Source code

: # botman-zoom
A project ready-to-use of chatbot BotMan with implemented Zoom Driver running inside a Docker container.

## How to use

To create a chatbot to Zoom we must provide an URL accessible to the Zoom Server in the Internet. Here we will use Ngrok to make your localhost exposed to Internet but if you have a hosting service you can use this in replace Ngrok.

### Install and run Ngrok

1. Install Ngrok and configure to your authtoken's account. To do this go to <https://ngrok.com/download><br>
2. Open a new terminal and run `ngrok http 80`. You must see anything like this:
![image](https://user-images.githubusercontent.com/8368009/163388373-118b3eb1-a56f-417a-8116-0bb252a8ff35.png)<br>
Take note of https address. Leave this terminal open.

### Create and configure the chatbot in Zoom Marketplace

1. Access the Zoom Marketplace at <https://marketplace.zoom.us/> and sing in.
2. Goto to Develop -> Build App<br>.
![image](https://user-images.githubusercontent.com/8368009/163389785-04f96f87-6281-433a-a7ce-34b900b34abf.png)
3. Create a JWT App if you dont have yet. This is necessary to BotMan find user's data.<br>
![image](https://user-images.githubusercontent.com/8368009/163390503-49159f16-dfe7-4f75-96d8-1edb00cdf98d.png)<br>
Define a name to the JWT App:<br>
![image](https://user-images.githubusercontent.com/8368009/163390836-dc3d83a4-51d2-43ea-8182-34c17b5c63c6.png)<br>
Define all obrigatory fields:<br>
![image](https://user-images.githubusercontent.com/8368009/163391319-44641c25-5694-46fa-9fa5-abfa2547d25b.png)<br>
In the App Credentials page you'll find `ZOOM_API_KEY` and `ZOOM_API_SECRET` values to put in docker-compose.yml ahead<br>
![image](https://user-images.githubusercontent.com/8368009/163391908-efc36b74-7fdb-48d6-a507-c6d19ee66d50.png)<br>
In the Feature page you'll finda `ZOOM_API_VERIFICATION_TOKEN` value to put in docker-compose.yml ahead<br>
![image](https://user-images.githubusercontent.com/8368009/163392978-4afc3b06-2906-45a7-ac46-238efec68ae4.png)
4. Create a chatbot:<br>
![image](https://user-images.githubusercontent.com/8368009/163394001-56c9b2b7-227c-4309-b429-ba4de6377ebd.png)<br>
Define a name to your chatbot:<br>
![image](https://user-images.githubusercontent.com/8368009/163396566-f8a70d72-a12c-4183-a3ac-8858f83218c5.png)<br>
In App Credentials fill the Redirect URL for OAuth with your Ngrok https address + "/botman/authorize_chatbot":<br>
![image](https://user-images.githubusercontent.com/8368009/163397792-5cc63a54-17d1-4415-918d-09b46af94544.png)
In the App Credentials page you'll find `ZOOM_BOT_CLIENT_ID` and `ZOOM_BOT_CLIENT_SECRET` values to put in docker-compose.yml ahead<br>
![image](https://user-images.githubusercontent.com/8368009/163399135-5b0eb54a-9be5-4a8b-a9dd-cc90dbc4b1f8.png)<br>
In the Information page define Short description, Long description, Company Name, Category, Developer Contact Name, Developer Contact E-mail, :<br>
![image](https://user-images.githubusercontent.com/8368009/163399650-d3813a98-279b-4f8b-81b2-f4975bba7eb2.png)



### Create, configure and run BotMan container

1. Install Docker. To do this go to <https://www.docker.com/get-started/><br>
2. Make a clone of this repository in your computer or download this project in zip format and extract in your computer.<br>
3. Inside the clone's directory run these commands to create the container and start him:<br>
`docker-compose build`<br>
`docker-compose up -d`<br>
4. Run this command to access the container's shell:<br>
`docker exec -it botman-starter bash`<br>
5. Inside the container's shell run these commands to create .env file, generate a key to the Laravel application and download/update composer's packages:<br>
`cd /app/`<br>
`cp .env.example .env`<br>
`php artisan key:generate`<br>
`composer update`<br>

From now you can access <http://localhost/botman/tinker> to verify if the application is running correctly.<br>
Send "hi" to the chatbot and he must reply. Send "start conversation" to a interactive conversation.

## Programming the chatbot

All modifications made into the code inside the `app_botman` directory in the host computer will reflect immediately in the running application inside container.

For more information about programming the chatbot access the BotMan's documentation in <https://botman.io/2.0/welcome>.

# [Task details]
Set down each record verbatim.

# [Solution]
Source code

: # botman-zoom
A project ready-to-use of chatbot BotMan with implemented Zoom Driver running inside a Docker container.

## How to use

To create a chatbot to Zoom we must provide an URL accessible to the Zoom Server in the Internet. Here we will use Ngrok to make your localhost exposed to Internet but if you have a hosting service you can use this in replace Ngrok.

### Install and run Ngrok

1. Install Ngrok and configure to your authtoken's account. To do this go to <https://ngrok.com/download><br>
2. Open a new terminal and run `ngrok http 80`. You must see anything like this:
![image](https://user-images.githubusercontent.com/8368009/163388373-118b3eb1-a56f-417a-8116-0bb252a8ff35.png)<br>
Take note of https address. Leave this terminal open.

### Create and configure the chatbot in Zoom Marketplace

1. Access the Zoom Marketplace at <https://marketplace.zoom.us/> and sing in.
2. Goto to Develop -> Build App<br>.
![image](https://user-images.githubusercontent.com/8368009/163389785-04f96f87-6281-433a-a7ce-34b900b34abf.png)
3. Create a JWT App if you dont have yet. This is necessary to BotMan find user's data.<br>
![image](https://user-images.githubusercontent.com/8368009/163390503-49159f16-dfe7-4f75-96d8-1edb00cdf98d.png)<br>
Define a name to the JWT App:<br>
![image](https://user-images.githubusercontent.com/8368009/163390836-dc3d83a4-51d2-43ea-8182-34c17b5c63c6.png)<br>
Define all obrigatory fields:<br>
![image](https://user-images.githubusercontent.com/8368009/163391319-44641c25-5694-46fa-9fa5-abfa2547d25b.png)<br>
In the App Credentials page you'll find `ZOOM_API_KEY` and `ZOOM_API_SECRET` values to put in docker-compose.yml ahead<br>
![image](https://user-images.githubusercontent.com/8368009/163391908-efc36b74-7fdb-48d6-a507-c6d19ee66d50.png)<br>
In the Feature page you'll finda `ZOOM_API_VERIFICATION_TOKEN` value to put in docker-compose.yml ahead<br>
![image](https://user-images.githubusercontent.com/8368009/163392978-4afc3b06-2906-45a7-ac46-238efec68ae4.png)
4. Create a chatbot:<br>
![image](https://user-images.githubusercontent.com/8368009/163394001-56c9b2b7-227c-4309-b429-ba4de6377ebd.png)<br>
Define a name to your chatbot:<br>
![image](https://user-images.githubusercontent.com/8368009/163396566-f8a70d72-a12c-4183-a3ac-8858f83218c5.png)<br>
In App Credentials fill the Redirect URL for OAuth with your Ngrok https address + "/botman/authorize_chatbot":<br>
![image](https://user-images.githubusercontent.com/8368009/163397792-5cc63a54-17d1-4415-918d-09b46af94544.png)
In the App Credentials page you'll find `ZOOM_BOT_CLIENT_ID` and `ZOOM_BOT_CLIENT_SECRET` values to put in docker-compose.yml ahead<br>
![image](https://user-images.githubusercontent.com/8368009/163399135-5b0eb54a-9be5-4a8b-a9dd-cc90dbc4b1f8.png)<br>
In the Information page define Short description, Long description, Company Name, Category, Developer Contact Name, Developer Contact E-mail, :<br>
![image](https://user-images.githubusercontent.com/8368009/163399650-d3813a98-279b-4f8b-81b2-f4975bba7eb2.png)



### Create, configure and run BotMan container

1. Install Docker. To do this go to <https://www.docker.com/get-started/><br>
2. Make a clone of this repository in your computer or download this project in zip format and extract in your computer.<br>
3. Inside the clone's directory run these commands to create the container and start him:<br>
`docker-compose build`<br>
`docker-compose up -d`<br>
4. Run this command to access the container's shell:<br>
`docker exec -it botman-starter bash`<br>
5. Inside the container's shell run these commands to create .env file, generate a key to the Laravel application and download/update composer's packages:<br>
`cd /app/`<br>
`cp .env.example .env`<br>
`php artisan key:generate`<br>
`composer update`<br>

From now you can access <http://localhost/botman/tinker> to verify if the application is running correctly.<br>
Send "hi" to the chatbot and he must reply. Send "start conversation" to a interactive conversation.

## Programming the chatbot

All modifications made into the code inside the `app_botman` directory in the host computer will reflect immediately in the running application inside container.

For more information about programming the chatbot access the BotMan's documentation in <https://botman.io/2.0/welcome>.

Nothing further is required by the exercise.